This case was, by agreement of counsel, tried before the Court below without the intervention of a jury. The facts contained in the record are fully and satisfactorily stated by the reporter in his notes placed at the head of *499this case. The first exception taken by the appellant relates to the admissibility in evidence of the record of proceedings in equity cause No. 6128, on the docket of the Circuit Court for Frederick County, to which the appellee was not a party, and in no wise concluded from making in this action any defense which he had the legal right to interpose. This exception brings up for consideration the primary and leading question on this appeal: Has the appellee, by the action of Wilcoxon, been discharged of liability as surety on the note sued upon?

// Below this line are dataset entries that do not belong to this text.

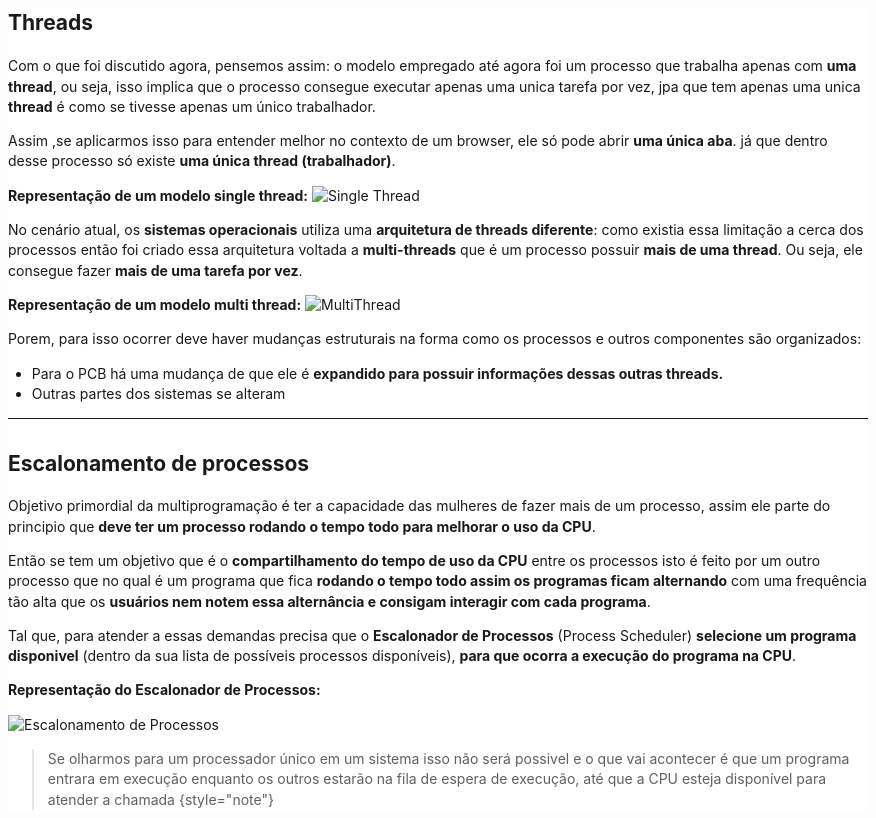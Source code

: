 
## Threads

Com o que foi discutido agora, pensemos assim: o modelo empregado até agora foi um processo que trabalha apenas com **uma thread**, ou seja, isso implica que o processo consegue executar apenas uma unica tarefa por vez, jpa que tem apenas uma unica **thread** é como se tivesse apenas um único trabalhador.

Assim ,se aplicarmos isso para entender melhor no contexto de um browser, ele só pode abrir **uma única aba**. já que dentro desse processo só existe **uma única thread (trabalhador)**.

**Representação de um modelo single thread:**
![Single Thread](SingleThread.png)

No cenário atual, os  **sistemas operacionais** utiliza uma **arquitetura de threads diferente**: como existia essa limitação a cerca dos processos então foi criado essa arquitetura voltada a **multi-threads** que é um processo possuir **mais de uma thread**. Ou seja, ele consegue fazer **mais de uma tarefa por vez**.

**Representação de um modelo multi thread:**
![MultiThread](MultiThread.png)


Porem, para isso ocorrer deve  haver mudanças estruturais na forma como os processos e outros componentes são organizados:
- Para o PCB há uma mudança de que ele é **expandido para possuir informações dessas outras threads.**
- Outras partes dos sistemas se alteram

---
## Escalonamento de processos

Objetivo primordial da multiprogramação é ter a capacidade das mulheres de fazer mais de um processo, assim ele parte do principio que **deve ter um processo rodando o tempo todo para melhorar o uso da CPU**.

Então se tem um objetivo que é o **compartilhamento do tempo de uso da CPU** entre os processos isto é feito por um outro processo que no qual é um programa que fica **rodando o tempo todo assim os programas ficam alternando** com uma frequência tão alta que os **usuários nem notem essa alternância e consigam interagir com cada programa**.

Tal que, para atender a essas demandas precisa que o **Escalonador de Processos** (Process Scheduler) **selecione um programa disponivel** (dentro da sua lista de possíveis processos disponíveis), **para que ocorra a execução do programa na CPU**.

**Representação do Escalonador de Processos:**

![Escalonamento de Processos](EscalonamentoDeProcessos1.jpg)

> Se olharmos para um processador único em um sistema isso não será possivel e o que vai acontecer é que um programa entrara em execução enquanto os outros estarão na fila de espera de execução, até que a CPU esteja disponível para atender a chamada
{style="note"}
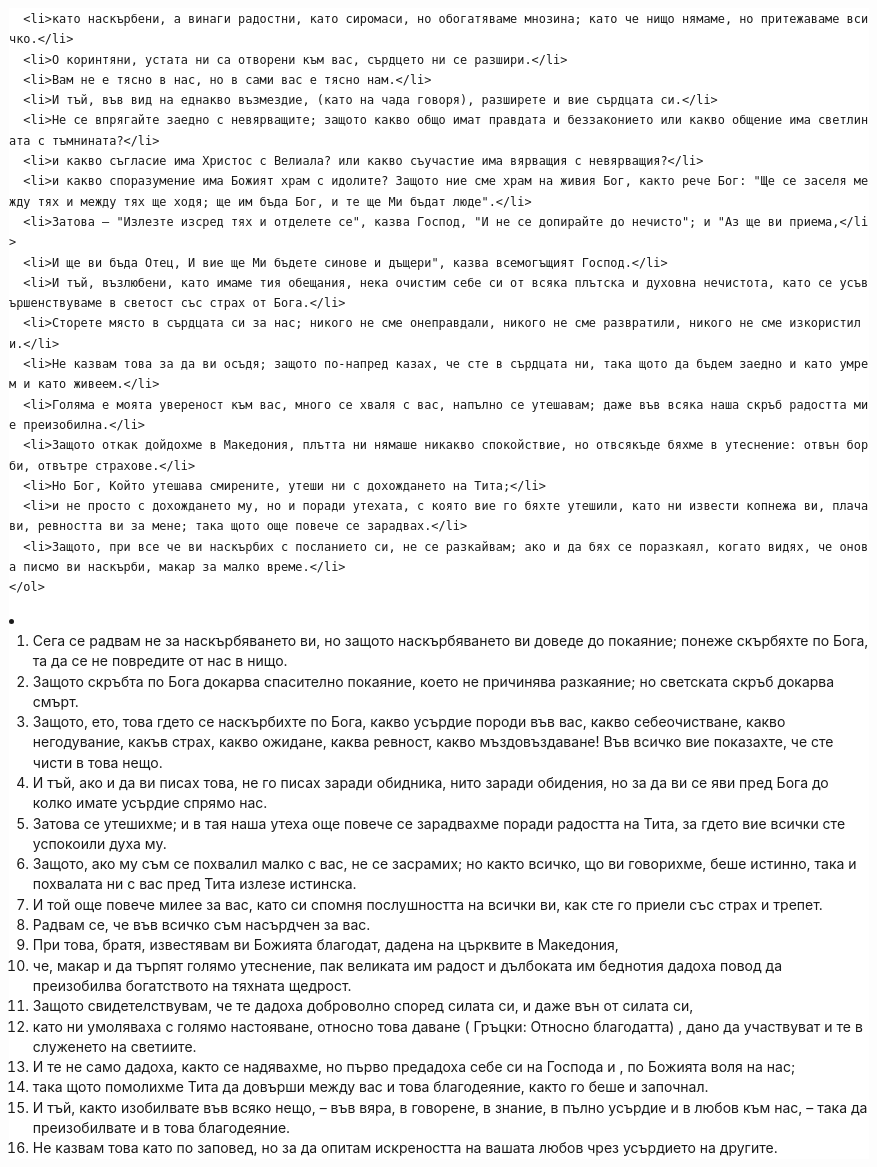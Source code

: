       <li>като наскърбени, а винаги радостни, като сиромаси, но обогатяваме мнозина; като че нищо нямаме, но притежаваме всичко.</li>
      <li>О коринтяни, устата ни са отворени към вас, сърдцето ни се разшири.</li>
      <li>Вам не е тясно в нас, но в сами вас е тясно нам.</li>
      <li>И тъй, във вид на еднакво възмездие, (като на чада говоря), разширете и вие сърдцата си.</li>
      <li>Не се впрягайте заедно с невярващите; защото какво общо имат правдата и беззаконието или какво общение има светлината с тъмнината?</li>
      <li>и какво съгласие има Христос с Велиала? или какво съучастие има вярващия с невярващия?</li>
      <li>и какво споразумение има Божият храм с идолите? Защото ние сме храм на живия Бог, както рече Бог: "Ще се заселя между тях и между тях ще ходя; ще им бъда Бог, и те ще Ми бъдат люде".</li>
      <li>Затова – "Излезте изсред тях и отделете се", казва Господ, "И не се допирайте до нечисто"; и "Аз ще ви приема,</li>
      <li>И ще ви бъда Отец, И вие ще Ми бъдете синове и дъщери", казва всемогъщият Господ.</li>
      <li>И тъй, възлюбени, като имаме тия обещания, нека очистим себе си от всяка плътска и духовна нечистота, като се усъвършенствуваме в светост със страх от Бога.</li>
      <li>Сторете място в сърдцата си за нас; никого не сме онеправдали, никого не сме развратили, никого не сме изкористили.</li>
      <li>Не казвам това за да ви осъдя; защото по-напред казах, че сте в сърдцата ни, така щото да бъдем заедно и като умрем и като живеем.</li>
      <li>Голяма е моята увереност към вас, много се хваля с вас, напълно се утешавам; даже във всяка наша скръб радостта ми е преизобилна.</li>
      <li>Защото откак дойдохме в Македония, плътта ни нямаше никакво спокойствие, но отвсякъде бяхме в утеснение: отвън борби, отвътре страхове.</li>
      <li>Но Бог, Който утешава смирените, утеши ни с дохождането на Тита;</li>
      <li>и не просто с дохождането му, но и поради утехата, с която вие го бяхте утешили, като ни извести копнежа ви, плача ви, ревността ви за мене; така щото още повече се зарадвах.</li>
      <li>Защото, при все че ви наскърбих с посланието си, не се разкайвам; ако и да бях се поразкаял, когато видях, че онова писмо ви наскърби, макар за малко време.</li>
    </ol>
  </li>
  <li>
    <ol>
      <li>Сега се радвам не за наскърбяването ви, но защото наскърбяването ви доведе до покаяние; понеже скърбяхте по Бога, та да се не повредите от нас в нищо.</li>
      <li>Защото скръбта по Бога докарва спасително покаяние, което не причинява разкаяние; но светската скръб докарва смърт.</li>
      <li>Защото, ето, това гдето се наскърбихте по Бога, какво усърдие породи във вас, какво себеочистване, какво негодувание, какъв страх, какво ожидане, каква ревност, какво мъздовъздаване! Във всичко вие показахте, че сте чисти в това нещо.</li>
      <li>И тъй, ако и да ви писах това, не го писах заради обидника, нито заради обидения, но за да ви се яви пред Бога до колко имате усърдие спрямо нас.</li>
      <li>Затова се утешихме; и в тая наша утеха още повече се зарадвахме поради радостта на Тита, за гдето вие всички сте успокоили духа му.</li>
      <li>Защото, ако му съм се похвалил малко с вас, не се засрамих; но както всичко, що ви говорихме, беше истинно, така и похвалата ни с вас пред Тита излезе истинска.</li>
      <li>И той още повече милее за вас, като си спомня послушността на всички ви, как сте го приели със страх и трепет.</li>
      <li>Радвам се, че във всичко съм насърдчен за вас.</li>
      <li>При това, братя, известявам ви Божията благодат, дадена на църквите в Македония,</li>
      <li>че, макар и да търпят голямо утеснение, пак великата им радост и дълбоката им беднотия дадоха повод да преизобилва богатството на тяхната щедрост.</li>
      <li>Защото свидетелствувам, че те дадоха доброволно според силата си, и даже вън от силата си,</li>
      <li>като ни умоляваха с голямо настояване, относно това даване ( Гръцки: Относно благодатта) , дано да участвуват и те в служенето на светиите.</li>
      <li>И те не само дадоха, както се надявахме, но първо предадоха себе си на Господа и , по Божията воля на нас;</li>
      <li>така щото помолихме Тита да довърши между вас и това благодеяние, както го беше и започнал.</li>
      <li>И тъй, както изобилвате във всяко нещо, – във вяра, в говорене, в знание, в пълно усърдие и в любов към нас, – така да преизобилвате и в това благодеяние.</li>
      <li>Не казвам това като по заповед, но за да опитам искреността на вашата любов чрез усърдието на другите.</li>
    </ol>
  </li>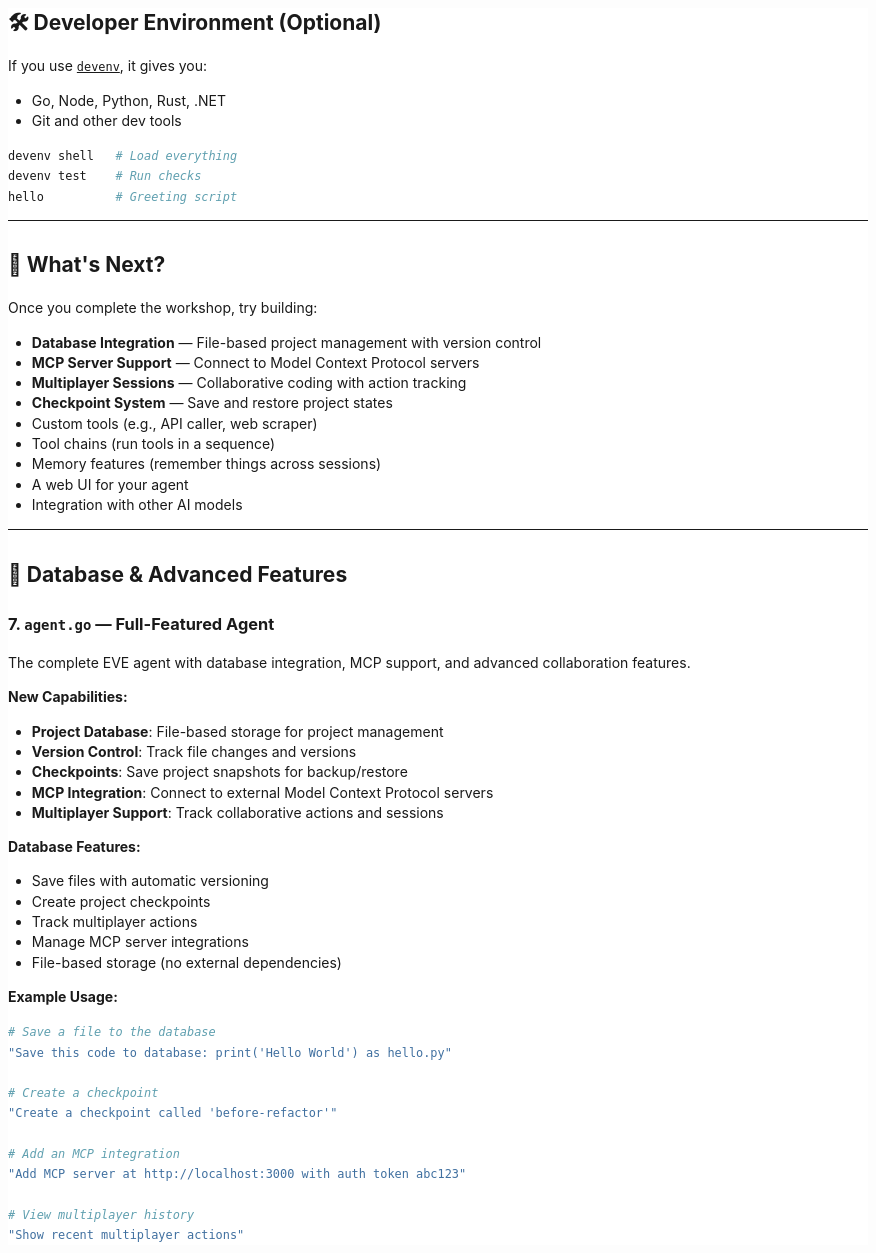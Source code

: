 
## 🛠️ Developer Environment (Optional)

If you use [`devenv`](https://devenv.sh/), it gives you:

* Go, Node, Python, Rust, .NET
* Git and other dev tools

```bash
devenv shell   # Load everything
devenv test    # Run checks
hello          # Greeting script
```

---

## 🚀 What's Next?

Once you complete the workshop, try building:

* **Database Integration** — File-based project management with version control
* **MCP Server Support** — Connect to Model Context Protocol servers
* **Multiplayer Sessions** — Collaborative coding with action tracking
* **Checkpoint System** — Save and restore project states
* Custom tools (e.g., API caller, web scraper)
* Tool chains (run tools in a sequence)
* Memory features (remember things across sessions)
* A web UI for your agent
* Integration with other AI models

---

## 💾 Database & Advanced Features

### 7. `agent.go` — Full-Featured Agent

The complete EVE agent with database integration, MCP support, and advanced collaboration features.

**New Capabilities:**
- **Project Database**: File-based storage for project management
- **Version Control**: Track file changes and versions
- **Checkpoints**: Save project snapshots for backup/restore
- **MCP Integration**: Connect to external Model Context Protocol servers
- **Multiplayer Support**: Track collaborative actions and sessions

**Database Features:**
- Save files with automatic versioning
- Create project checkpoints
- Track multiplayer actions
- Manage MCP server integrations
- File-based storage (no external dependencies)

**Example Usage:**
```bash
# Save a file to the database
"Save this code to database: print('Hello World') as hello.py"

# Create a checkpoint
"Create a checkpoint called 'before-refactor'"

# Add an MCP integration
"Add MCP server at http://localhost:3000 with auth token abc123"

# View multiplayer history
"Show recent multiplayer actions"
```
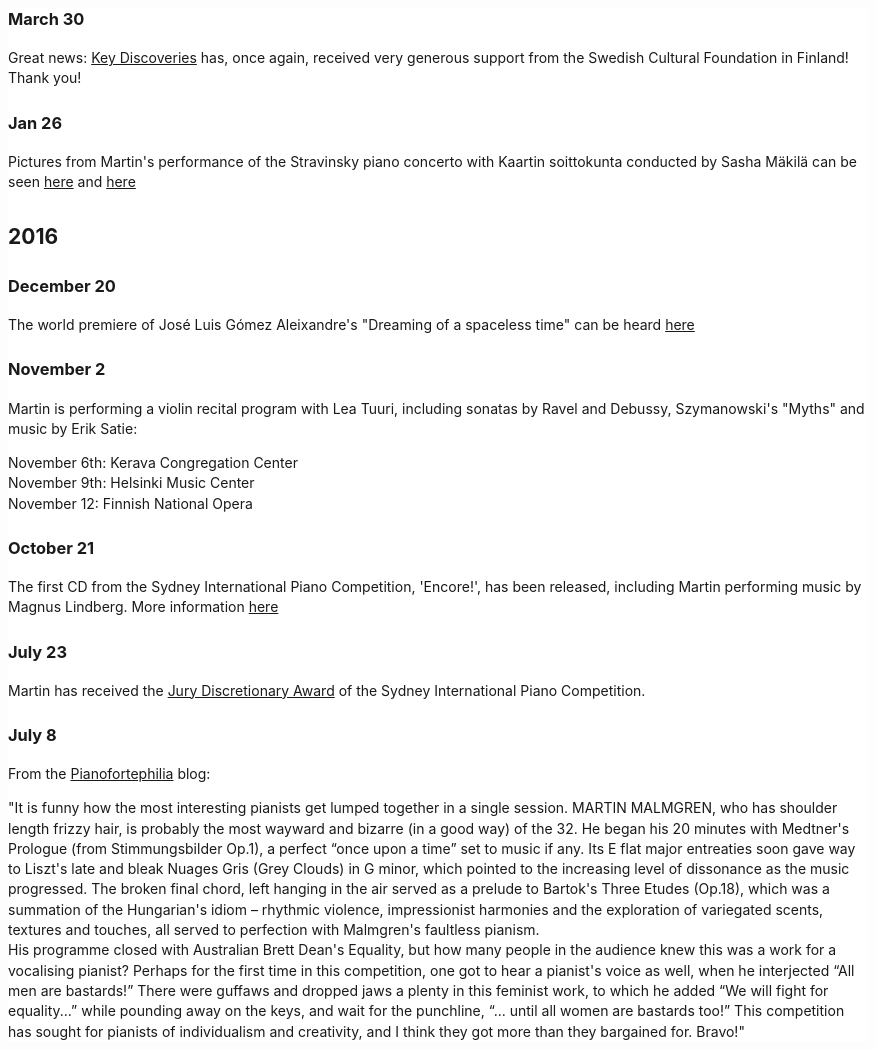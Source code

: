   
### March 30  
  
Great news: [Key Discoveries](https://www.facebook.com/keydiscoveries/posts/458218284509751) has, once again, received very generous support from the Swedish Cultural Foundation in Finland! Thank you!  
  
  
  
### Jan 26  
  
Pictures from Martin's performance of the Stravinsky piano concerto with Kaartin soittokunta conducted by Sasha Mäkilä can be seen [here](https://www.facebook.com/kaartinsoittokunta/posts/1322882681110071) and [here](https://www.facebook.com/kaartinsoittokunta/posts/1322456744485998)
  
## 2016  
  
  
### December 20  
  
The world premiere of José Luis Gómez Aleixandre's "Dreaming of a spaceless time" can be heard [here](https://www.youtube.com/watch?v=hMY2K0vuC5M)  

### November 2  
  
Martin is performing a violin recital program with Lea Tuuri, including sonatas by Ravel and Debussy, Szymanowski's "Myths" and music by Erik Satie:  
  
November 6th: Kerava Congregation Center  
November 9th: Helsinki Music Center  
November 12: Finnish National Opera  
  
  
### October 21  
  
The first CD from the Sydney International Piano Competition, 'Encore!', has been released, including Martin performing music by Magnus Lindberg. More information [here](https://www.facebook.com/sydneypianocomp/posts/1206635656042024) 
  
  
### July 23  
  
Martin has received the [Jury Discretionary Award](http://www.sydneypianocompetition.com.au/2016-competition/prize-winners) of the Sydney International Piano Competition.  
  
### July 8  
  
From the [Pianofortephilia](http://pianofortephilia.blogspot.com.au/2016/07/sydney-international-piano-competition_8.html) blog:  
  
"It is funny how the most interesting pianists get lumped together in a single session. MARTIN MALMGREN, who has shoulder length frizzy hair, is probably the most wayward and bizarre (in a good way) of the 32. He began his 20 minutes with Medtner's Prologue (from Stimmungsbilder Op.1), a perfect “once upon a time” set to music if any. Its E flat major entreaties soon gave way to Liszt's late and bleak Nuages Gris (Grey Clouds) in G minor, which pointed to the increasing level of dissonance as the music progressed. The broken final chord, left hanging in the air served as a prelude to Bartok's Three Etudes (Op.18), which was a summation of the Hungarian's idiom – rhythmic violence, impressionist harmonies and the exploration of variegated scents, textures and touches, all served to perfection with Malmgren's faultless pianism.  
His programme closed with Australian Brett Dean's Equality, but how many people in the audience knew this was a work for a vocalising pianist? Perhaps for the first time in this competition, one got to hear a pianist's voice as well, when he interjected “All men are bastards!” There were guffaws and dropped jaws a plenty in this feminist work, to which he added “We will fight for equality...” while pounding away on the keys, and wait for the punchline, “... until all women are bastards too!” This competition has sought for pianists of individualism and creativity, and I think they got more than they bargained for. Bravo!"
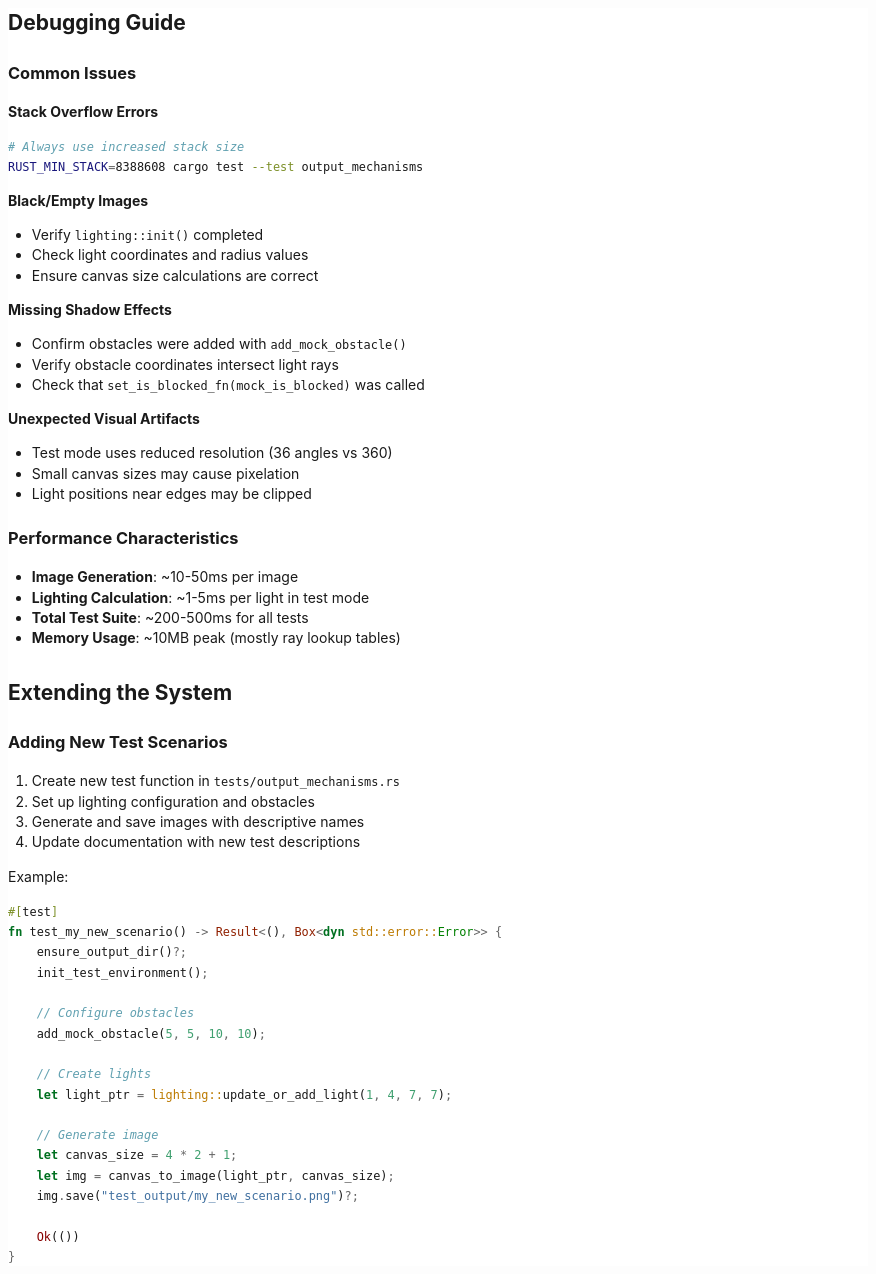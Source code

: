 ## Debugging Guide

### Common Issues

**Stack Overflow Errors**
```bash
# Always use increased stack size
RUST_MIN_STACK=8388608 cargo test --test output_mechanisms
```

**Black/Empty Images**
- Verify `lighting::init()` completed
- Check light coordinates and radius values
- Ensure canvas size calculations are correct

**Missing Shadow Effects**
- Confirm obstacles were added with `add_mock_obstacle()`
- Verify obstacle coordinates intersect light rays
- Check that `set_is_blocked_fn(mock_is_blocked)` was called

**Unexpected Visual Artifacts**
- Test mode uses reduced resolution (36 angles vs 360)
- Small canvas sizes may cause pixelation
- Light positions near edges may be clipped

### Performance Characteristics

- **Image Generation**: ~10-50ms per image
- **Lighting Calculation**: ~1-5ms per light in test mode
- **Total Test Suite**: ~200-500ms for all tests
- **Memory Usage**: ~10MB peak (mostly ray lookup tables)

## Extending the System

### Adding New Test Scenarios

1. Create new test function in `tests/output_mechanisms.rs`
2. Set up lighting configuration and obstacles
3. Generate and save images with descriptive names
4. Update documentation with new test descriptions

Example:
```rust
#[test]
fn test_my_new_scenario() -> Result<(), Box<dyn std::error::Error>> {
    ensure_output_dir()?;
    init_test_environment();

    // Configure obstacles
    add_mock_obstacle(5, 5, 10, 10);

    // Create lights
    let light_ptr = lighting::update_or_add_light(1, 4, 7, 7);

    // Generate image
    let canvas_size = 4 * 2 + 1;
    let img = canvas_to_image(light_ptr, canvas_size);
    img.save("test_output/my_new_scenario.png")?;

    Ok(())
}
```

It will be necessary to consider, in the first place, the legal attributes of the joint note of Wilcoxon and wife for the sum of $ 11,300, which the appellant discounted for the purpose of paying the four notes of Wilcoxon and sureties,! at the time held by the appellant, and which were delivered to Wilcoxon when the note of himself and wife had passed to the possession of the appellant. We may have occasion later on to examine some of the consequences attending the execution of the mortgage. But let us inquire as to the legal status of the note of Wilcoxon and wife, after the mortgage had been declared an illegal and fraudulent preference. It was not a necessary incident to the execution of a valid mortgage, that a note of any kind should have been given. The mortgage would have been equally valid without it, and if given, it was only collateral to the note; and the wife was in no sense a necessary party to the note. The almost universal practice in this State has been for the wife to join with her husband in the execution of the mortgage, for the sole purpose of releasing and conveying her potential right of dower; but to the accomplishment of this purpose it was in no respect essential that she should join in the making of the note. Since the passage of the Act of 1872, ch. 270, (Code, Art. 45, sec. 2), by which the wife is authorized jointly with her husband to contract in writing on any note, bill of exchange, &c., there is a manifest object to be obtained in having the wife join in the note as well as the mortgage, especially if she be seized or possessed of property.
*500As already stated, the appellant was urging upon Wil■coxon to give additional security for the notes which were ■already in the possession of the bank, and yet, as soon as the new. note and mortgage were delivered to the bank, it voluntarily surrendered to Wilcoxon the. four notes on which he was originally indebted.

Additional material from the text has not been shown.